Spreadsheet performance - Shared Formulas

I wanted to follow up on the thread I started a couple weeks ago discussing the design goals behind spreadsheetML. There's a whole host of things we've done to make sure that the move to XML formats is a huge benefit to developers, without it actually having a significant negative impact on our end users. Moving our formats into an open XML format significantly increases the relevance and value of Office files because they can have more interactive roles with business processes and systems. If the files aren't open, then they can't fit into as many scenarios and we lessen their value. That's was the whole reason we started the move to XML formats so many years ago, because we wanted to significantly increase the value of Office documents.

The big key here though is to make sure that people will actually use the formats. If our users decide to stick with the old binary formats, then we lose out on that opportunity. So it's really important to make sure that for the average end user (who doesn't really care or put any thought into file formats) doesn't see any significant losses from moving into the new XML formats.

A big area for Spreadsheets is performance. It was really scary to move from the Excel binary formats that were so damned fast into an XML format that we knew couldn't match up. There was a lot of work though analyzing every aspect of file load times to make sure that we could keep the performance drop to an absolute minimum, and we actually have really done a great job. We are absolutely trying to design for the developer, but the priority is of course given to the end user experience when it comes down to difficult design decisions.

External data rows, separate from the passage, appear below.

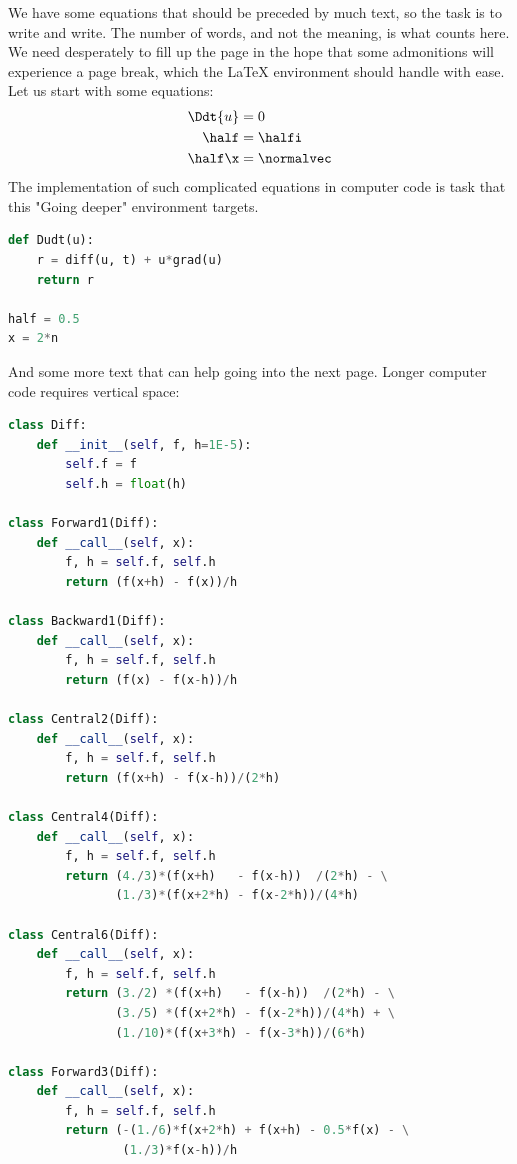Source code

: \documentclass[%
oneside,                 %
final,                   %
10pt]{article}
\newenvironment{graybox2admon}[1][]{
\begin{graybox2mdframed}[frametitle=#1]
}
{
\end{graybox2mdframed}
}
\begin{document}
\begin{graybox2admon}[Going deeper.]
We have some equations that should be preceded by much text, so the
task is to write and write. The number of words, and not the
meaning, is what counts here. We need desperately to fill up the
page in the hope that some admonitions will experience a page break,
which the {\LaTeX} environment should handle with ease.
Let us start with some equations:
\begin{align*}
\Ddt{u} &= 0
\\
\half &= \halfi\\
\half\x &= \normalvec
\end{align*}
The implementation of such complicated equations in computer
code is task that this "Going deeper" environment targets.
\begin{lstlisting}[language=Python,style=simple,xleftmargin=2mm]
def Dudt(u):
    r = diff(u, t) + u*grad(u)
    return r

half = 0.5
x = 2*n

\end{lstlisting}

And some more text that can help going into the next page.
Longer computer code requires vertical space:
\begin{lstlisting}[language=Python,style=simple,xleftmargin=2mm]
class Diff:
    def __init__(self, f, h=1E-5):
        self.f = f
        self.h = float(h)

class Forward1(Diff):
    def __call__(self, x):
        f, h = self.f, self.h
        return (f(x+h) - f(x))/h

class Backward1(Diff):
    def __call__(self, x):
        f, h = self.f, self.h
        return (f(x) - f(x-h))/h

class Central2(Diff):
    def __call__(self, x):
        f, h = self.f, self.h
        return (f(x+h) - f(x-h))/(2*h)

class Central4(Diff):
    def __call__(self, x):
        f, h = self.f, self.h
        return (4./3)*(f(x+h)   - f(x-h))  /(2*h) - \
               (1./3)*(f(x+2*h) - f(x-2*h))/(4*h)

class Central6(Diff):
    def __call__(self, x):
        f, h = self.f, self.h
        return (3./2) *(f(x+h)   - f(x-h))  /(2*h) - \
               (3./5) *(f(x+2*h) - f(x-2*h))/(4*h) + \
               (1./10)*(f(x+3*h) - f(x-3*h))/(6*h)

class Forward3(Diff):
    def __call__(self, x):
        f, h = self.f, self.h
        return (-(1./6)*f(x+2*h) + f(x+h) - 0.5*f(x) - \
                (1./3)*f(x-h))/h


\end{lstlisting}
\end{graybox2admon}
\end{document}
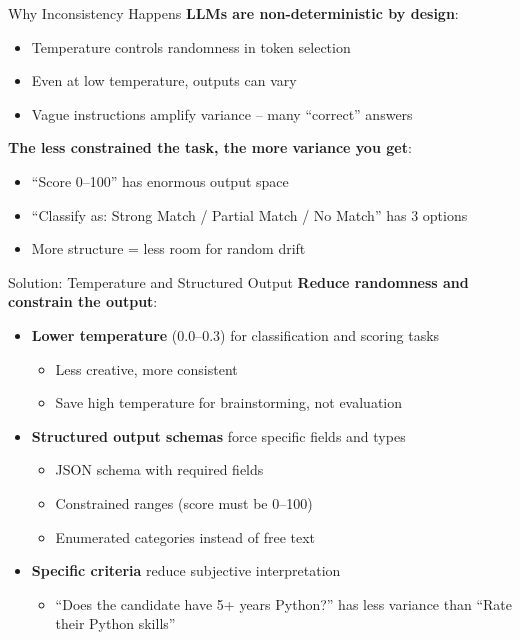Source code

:\documentclass[aspectratio=169]{beamer}
\begin{document}
\begin{frame}{Why Inconsistency Happens}
\textbf{LLMs are non-deterministic by design}:
\begin{itemize}
    \item Temperature controls randomness in token selection
    \item Even at low temperature, outputs can vary
    \item Vague instructions amplify variance -- many ``correct'' answers
\end{itemize}
\vspace{0.3cm}

\textbf{The less constrained the task, the more variance you get}:
\begin{itemize}
    \item ``Score 0--100'' has enormous output space
    \item ``Classify as: Strong Match / Partial Match / No Match'' has 3 options
    \item More structure = less room for random drift
\end{itemize}
\end{frame}

\begin{frame}{Solution: Temperature and Structured Output}
\textbf{Reduce randomness and constrain the output}:
\vspace{0.3cm}

\begin{itemize}
    \item \textbf{Lower temperature} (0.0--0.3) for classification and scoring tasks
    \begin{itemize}
        \item Less creative, more consistent
        \item Save high temperature for brainstorming, not evaluation
    \end{itemize}
    \vspace{0.2cm}
    \item \textbf{Structured output schemas} force specific fields and types
    \begin{itemize}
        \item JSON schema with required fields
        \item Constrained ranges (score must be 0--100)
        \item Enumerated categories instead of free text
    \end{itemize}
    \vspace{0.2cm}
    \item \textbf{Specific criteria} reduce subjective interpretation
    \begin{itemize}
        \item ``Does the candidate have 5+ years Python?'' has less variance than ``Rate their Python skills''
    \end{itemize}
\end{itemize}
\end{frame}
\end{document}
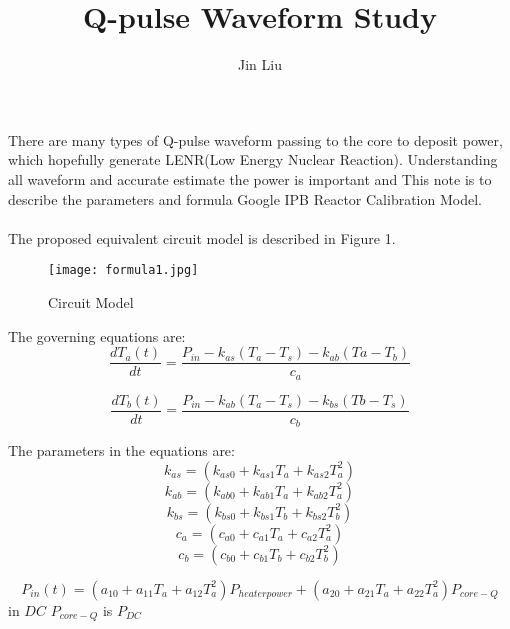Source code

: \documentclass{article}
\title{Q-pulse Waveform Study}
\author{Jin Liu}
\begin{document}
\maketitle

There are many types of Q-pulse waveform passing to the core to deposit power, which hopefully generate LENR(Low Energy Nuclear Reaction). Understanding all waveform and accurate estimate the power is important   and This note is to describe the parameters and formula Google IPB Reactor Calibration Model.\\
\\

The proposed equivalent circuit model is described in Figure 1.\\

\begin{figure}
[h]
\begin{center}
\texttt{[image: formula1.jpg]} 
\caption{Circuit Model}%
\end{center}
\end{figure} 
The governing equations are:
\begin{equation}
\frac{dT_{a}(t)}{dt}=\frac{P_{in}-k_{as}(T_{a}-T_{s})-k_{ab}(T{a}-T_{b})}{c_{a}}\label{1}%
\end{equation} 

\begin{equation}
\frac{dT_{b}(t)}{dt}=\frac{P_{in}-k_{ab}(T_{a}-T_{s})-k_{bs}(T{b}-T_{s})}{c_{b}}\label{1}%
\end{equation} 

The parameters in the equations are:
\begin{equation}
k_{as}=(k_{as0}+k_{as1}T_{a}+k_{as2}T_{a}^{2})\label{1}%
\end{equation}  
\begin{equation}
k_{ab}=(k_{ab0}+k_{ab1}T_{a}+k_{ab2}T_{a}^{2})
\end{equation}  
\begin{equation}
k_{bs}=(k_{bs0}+k_{bs1}T_{b}+k_{bs2}T_{b}^{2})
\end{equation}  
\begin{equation}
c_{a}=(c_{a0}+c_{a1}T_{a}+c_{a2}T_{a}^{2})
\end{equation}  
\begin{equation}
c_{b}=(c_{b0}+c_{b1}T_{b}+c_{b2}T_{b}^{2})
\end{equation} 

\begin{equation}
P_{in}(t)=(a_{10}+a_{11}T_{a}+a_{12}T_{a}^{2})P_{heaterpower} + (a_{20}+a_{21}T_{a}+a_{22}T_{a}^{2})P_{core-Q}\label{1}%
\end{equation}
in $DC$ $P_{core-Q}$ is $P_{DC}$\\
\end{document}
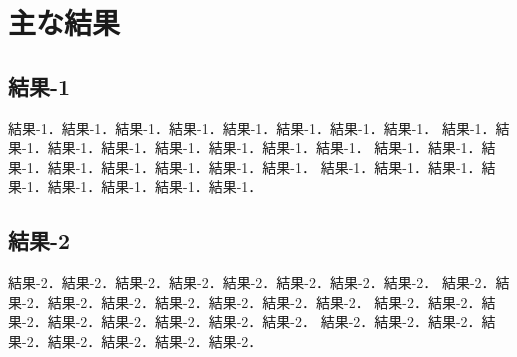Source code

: ﻿%
\chapter{主な結果}

\section{結果-1}

結果-1．結果-1．結果-1．結果-1．結果-1．結果-1．結果-1．結果-1．
結果-1．結果-1．結果-1．結果-1．結果-1．結果-1．結果-1．結果-1．
結果-1．結果-1．結果-1．結果-1．結果-1．結果-1．結果-1．結果-1．
結果-1．結果-1．結果-1．結果-1．結果-1．結果-1．結果-1．結果-1．


\section{結果-2}

結果-2．結果-2．結果-2．結果-2．結果-2．結果-2．結果-2．結果-2．
結果-2．結果-2．結果-2．結果-2．結果-2．結果-2．結果-2．結果-2．
結果-2．結果-2．結果-2．結果-2．結果-2．結果-2．結果-2．結果-2．
結果-2．結果-2．結果-2．結果-2．結果-2．結果-2．結果-2．結果-2．

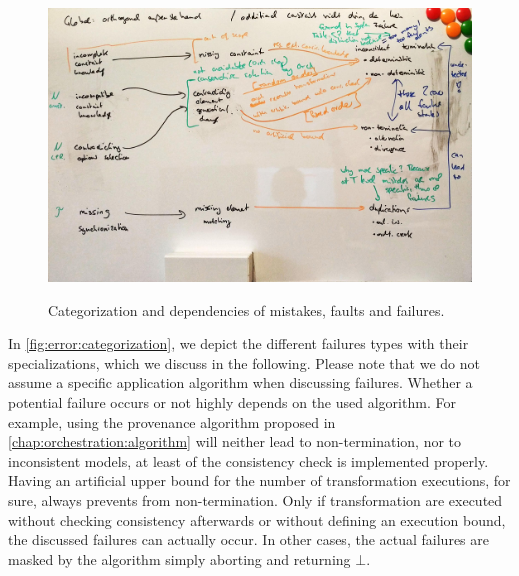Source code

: \begin{figure}
    \centering
    \\
    \includegraphics[width=\textwidth]{figures/correctness/errors/categorization.jpg}
    \caption[Categorization of mistakes, faults and failures]{Categorization and dependencies of mistakes, faults and failures.}
    \label{fig:errors:categorization}
\end{figure}

In \autoref{fig:error:categorization}, we depict the different failures types with their specializations, which we discuss in the following.
Please note that we do not assume a specific application algorithm when discussing failures.
Whether a potential failure occurs or not highly depends on the used algorithm.
For example, using the provenance algorithm proposed in \autoref{chap:orchestration:algorithm} will neither lead to non-termination, nor to inconsistent models, at least of the consistency check is implemented properly.
Having an artificial upper bound for the number of transformation executions, for sure, always prevents from non-termination.
Only if transformation are executed without checking consistency afterwards or without defining an execution bound, the discussed failures can actually occur.
In other cases, the actual failures are masked by the algorithm simply aborting and returning $\bot$.


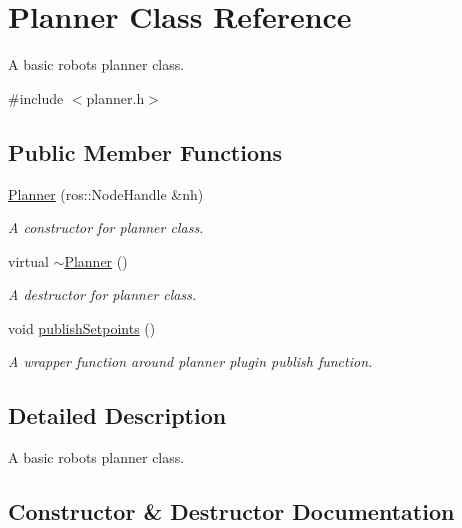 \hypertarget{classPlanner}{}\section{Planner Class Reference}
\label{classPlanner}


A basic robot\textquotesingle{}s planner class.  




{\ttfamily \#include $<$planner.\+h$>$}

\subsection*{Public Member Functions}
\begin{DoxyCompactItemize}
\item 
\hyperlink{classPlanner_a32475baddd401921adb1aab3ab842210}{Planner} (ros\+::\+Node\+Handle \&nh)
\begin{DoxyCompactList}\small\item\em A constructor for planner class. \end{DoxyCompactList}\item 
\mbox{\label{classPlanner_ac3db7cf113ad368fa6fce636b6e94abe}} 
virtual \hyperlink{classPlanner_ac3db7cf113ad368fa6fce636b6e94abe}{$\sim$\+Planner} ()
\begin{DoxyCompactList}\small\item\em A destructor for planner class. \end{DoxyCompactList}\item 
\mbox{\label{classPlanner_a8bccaf49eed3bf4d302f010b6ae4b1b7}} 
void \hyperlink{classPlanner_a8bccaf49eed3bf4d302f010b6ae4b1b7}{publish\+Setpoints} ()
\begin{DoxyCompactList}\small\item\em A wrapper function around planner plugin publish function. \end{DoxyCompactList}\end{DoxyCompactItemize}


\subsection{Detailed Description}
A basic robot\textquotesingle{}s planner class. 

\subsection{Constructor \& Destructor Documentation}
\mbox{\label{classPlanner_a32475baddd401921adb1aab3ab842210}}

I already talked about a few things we've done like keeping tag and attribute lengths small. I also mentioned the shared string table and I'll go into more detail on the benefits of that later. Today I want to discuss some optimizations we've done around formulas.

Shared Formulas

Most folks who've done any type of spreadsheet work are familiar with formulas. More relevant to this post though, you are probably also familiar with using a common formula in a column to make a similar calculation for each row. For example, image the following table:

Product ID 

Price 

Quantity 

Total 

5.45 

49.05 

3.99 

15 

59.85 

Most likely, that fourth column is a formula so that if you could look at the formulas, the table would look like this:

Product ID 

Price 

Quantity 

Total 

5.45 

=B2*C2 

3.99 

15 

=B3*C3 

Now, for this case, it probably doesn't look like there are a lot of optimizations we can do around the formula storage. The XML for this table would look something like this (in shorthand):

<

table>
<row>
<c><v>Product ID</v></c>
<c><v>Price</v></c>
<c><v>Quantity</v></c>
<c><v>Total</v></c>
</row>
<row>
<c><v>1</v></c>
<c><v>5.45</v></c>
<c><v>9</v></c>
<c>
<f>=B2*C2</f>
<v>49.05</v>
</c>
</row>
<row>
<c><v>2</v></c>
<c><v>3.99</v></c>
<c><v>15</v></c>
<c>
<f>=B3*C3</f>
<v>59.85</v>
</c>
</row>
</table>

The above XML representation would be pretty good if the table were this simple. Imagine though if this were actually more of a real world spreadsheet. Let's say this is tracking a large number of orders, so maybe you have more like 10,000 rows instead of just 2. Well that would mean that you have to parse that formula and figure it out 10,000 times. This would be a huge performance hit, especially if the formula was more complex.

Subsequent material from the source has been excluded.